No passado domingo, foi dia dos namorados. Facto que me teria passado totalmente ao lado, não fosse o bombardeamento de instahistórias e publicações que o meu Instagram sofreu. 

Antes de prosseguir, é necessário clarificar que nada tenho contra as manifestações de amor nas redes socais, seja pelo dia dos namorados, pelo dia da mãe, do pai ou do periquito. Pelo contrário, se sentem vontade de deitar esse amor cá para fora, deitem! Força!

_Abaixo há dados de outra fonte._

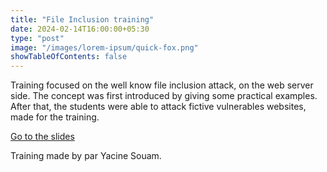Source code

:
 ```yaml
---
title: "File Inclusion training"
date: 2024-02-14T16:00:00+05:30
type: "post"
image: "/images/lorem-ipsum/quick-fox.png"
showTableOfContents: false
---
```


Training focused on the well know file inclusion attack, on the web server side. The concept was first introduced by giving some practical examples. After that, the students were able to attack fictive vulnerables websites, made for the training.

[Go to the slides](https://drive.google.com/file/d/1z1z94cCovLmokKH-rp-RcTSs2cRQTt5L/view)

Training made by par Yacine Souam.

Com força! 

Ainda assim, e porque, acima de tudo, sou advogada (sim, acima de tudo! é mais forte do que eu), após ver tanta manifestação de amor, decidi, pro bono, partilhar convosco uma minuta de contrato de namoro. 

Ser-vos-á muito útil ao longo do vosso namoro, tanto quanto foi para mim. E preparar-vos-á para o contrato que pretendem celebrar a seguir... no próximo passo. Afinal, o amor é, nada mais, nada menos, que uma sucessão de contratos! 

Minuta de Contrato de Namoro


Primeiro Outorgante: identificação da parte, ora em diante designado de primeiro outorgante ou NAMORADO;
E
Segundo Outorgante: identificação da  outra parte, ora em diante designado de segundo outorgante ou NAMORADA;

Celebram entre si, livre e conscientemente, o presente contrato de Namoro, o qual se rege nos termos e condições constantes das cláusulas seguintes:

PARTE I – DOS PRINCÍPIOS GERAIS

Cláusula 1ª.

Os outorgantes comprometem-se a prover amor única e exclusivamente um para com o outro.

Cláusula 2ª.

Os outorgantes comprometem-se a nunca, em momento algum, sob forma alguma, trair o outro outorgante.

Cláusula 3ª.

Ambos se comprometem a encarar a vida e a sociedade com bom humor e a aceitar a constante presença dos amigos e amigas, salvo se as amigas forem do NAMORADO.

Cláusula 4ª.

Ambos se comprometem a dedicar tempo ao estudo académico e intelectual, de forma que suas faculdades mentais não se tornem obsoletas ou sem-uso.


PARTE II – DO NAMORADO

Cláusula 5ª.

O NAMORADO sempre obedecerá todas as vontades da NAMORADA, inclusive escolher roupas no shopping e experimentá-las com prazer.

Cláusula 6ª.

1 - O NAMORADO fica obrigado a perceber, notar e exaltar qualquer mudança no visual da NAMORADA, e elogiar tal mudança.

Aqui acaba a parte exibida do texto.